Refreshing news for emerging markets MVNO proponents?

Kirène Mobile avec Orange: new MVNO on the scene in Senegal; graphic from www.kirenemobile.sn

In March I asked which of India or Africa would be the first to see mass-market MVNOs. I tentatively concluded that perhaps India looked the better bet.

In that discussion, I made reference to a presentation by Carlos Valdecantos of mmChannel, a technology company dedicated to the development and management of digital entertainment services and platforms on a B2B format. In this presentation, Carlos argues that while Africa, taken in the round, might not yet be ready for the wide scale development of MVNOs, certain markets could possibly prove to be more attractive for investors in prospective virtual mobile operators. For Carlos, the high-potential markets are South Africa, Ghana, Morocco, Algeria, Tunisia and Egypt. This is due to their meeting several criteria that he sets:
  • good market size (population level, GDP)
  • strong economic liberalisation
  • dynamic telecom sector
For Carlos, mid-potential African markets for MVNOs are Namibia, Mozambique, Cameroon, Gabon, Congo and Equatorial Guinea. These are described as having a reasonable mix of suitable market size, developing economic policies and economic reform underway. In this model, a further group of low potential markets is defined as being countries which "show an interesting opportunity in some of the key characteristics but completely fail to meet others." These are: Botswana, Tanzania, Kenya, Uganda and Sudan.

This leaves a large number of African countries which Carlos describes as "no go markets" for MVNOs.
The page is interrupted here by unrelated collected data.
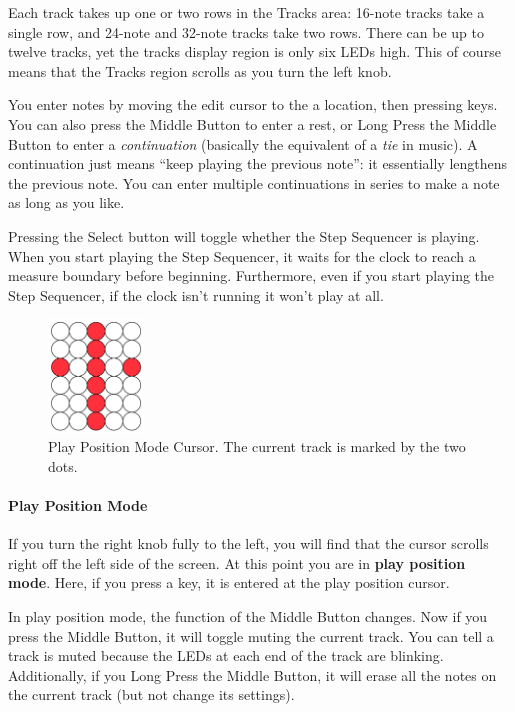 \documentclass{article}
\begin{document}
Each track takes up one or two rows in the Tracks area: 16-note tracks take a single row, and 24-note and 32-note tracks take two rows.    There can be up to twelve tracks, yet the tracks display region is only six LEDs high.  This of course means that  the Tracks region scrolls as you turn the left knob.

You enter notes by moving the edit cursor to the a location, then pressing keys.  You can also press the Middle Button to enter a rest, or Long Press the Middle Button to enter a {\it continuation} (basically the equivalent of a {\it tie} in music).  A continuation just means ``keep playing the previous note'': it essentially lengthens the previous note.  You can enter multiple continuations in series to make a note as long as you like.

Pressing the Select button will toggle whether the Step Sequencer is playing.  When you start playing the Step Sequencer, it waits for the clock to reach a measure boundary before beginning.  Furthermore, even if you start playing the Step Sequencer, if the clock isn't running it won't play at all.

\begin{figure}
\vspace{-3em}\includegraphics[width=1in]{playpositionmode}
\vspace{-1em}
\caption{\small Play Position Mode Cursor.  The current track is marked by the two dots.}\vspace{-2em}
\label{playpositionmode}
\end{figure}

\paragraph{Play Position Mode}

If you turn the right knob fully to the left, you will find that the cursor scrolls right off the left side of the screen.  At this point you are in {\bf play position mode}.  Here, if you press a key, it is entered at the play position cursor.

In play position mode, the function of the Middle Button changes.  Now if you press the Middle Button, it will toggle muting the current track.  You can tell a track is muted because the LEDs at each end of the track are blinking.  Additionally, if you Long Press the Middle Button, it will erase all the notes on the current track (but not change its settings).
\end{document}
Yet it is from one of these "no go markets" that news comes today of an MVNO being launched. According to a Cellular News item, Kirène, a mineral water brand in Senegal says that it has launched an MVNO in the country, running on the Orange Senegal network. The mobile service will be branded as "Kirène Mobile avec Orange", with the Mobile Virtual Network Enabler (MVNE) services being supplied by Transatel.

Quoted in the article is a gentleman I've had the pleasure of meeting more than once on the conference circuit, Philippe Vigneau, Transatel's Director of Business Development: "Being a forerunner for both companies, this project was really important to us. First of all because it was the first partnership concluded in Africa on a brand agreement (with Orange). On the other hand it is the first time that a food-industry brand, turns to a worldwide operator to develop a mobile telephony offer."

I will watch with interest to see how successful this enterprise turns out to be. Is Senegal the right place for such a venture? Or is Carlos Valdecantos right to content that the country is among the "no go markets" for prospective MVNOs?

I am also intrigued by the notion of a food and beverage sector brand getting into the MVNO business. In his presentation, Carlos observes that there is likely to a strong correlation between the long-term profitability of an MVNO and the strategic assets the company/brand brings to its mobile venture. He cites assets and examples including:

  • systems + billing + customer base - example: Tele2 using fixed-telephony IT infrastructure to support virtual mobile service offerings across Europe.
  • differentiated value proposition/specific target segment - example: ay yildiz, an MVNO aimed at Turkish immigrants in Belgium, with special prices on calls to Turkey and Turkish language customer support.
  • access to customers/sales and recharge channel - example: Fresh Mobile, an MVNO offering in the UK from the Carphone Warehouse, the country's leading independent mobile phone retailer.
  • access to huge customer base - Tesco Mobile is the MVNO offering of the UK's largest supermarket chain, which has a distribution channel unrivalled in its pervasiveness; the chain also collects rich customer data via discount card schemes.
On my travels in Turkey, I've also heard it suggested that Istanbul's big three football clubs, each of which has a fanatical fan base numbering in the millions, might enter the MVNO space once market conditions make it feasible.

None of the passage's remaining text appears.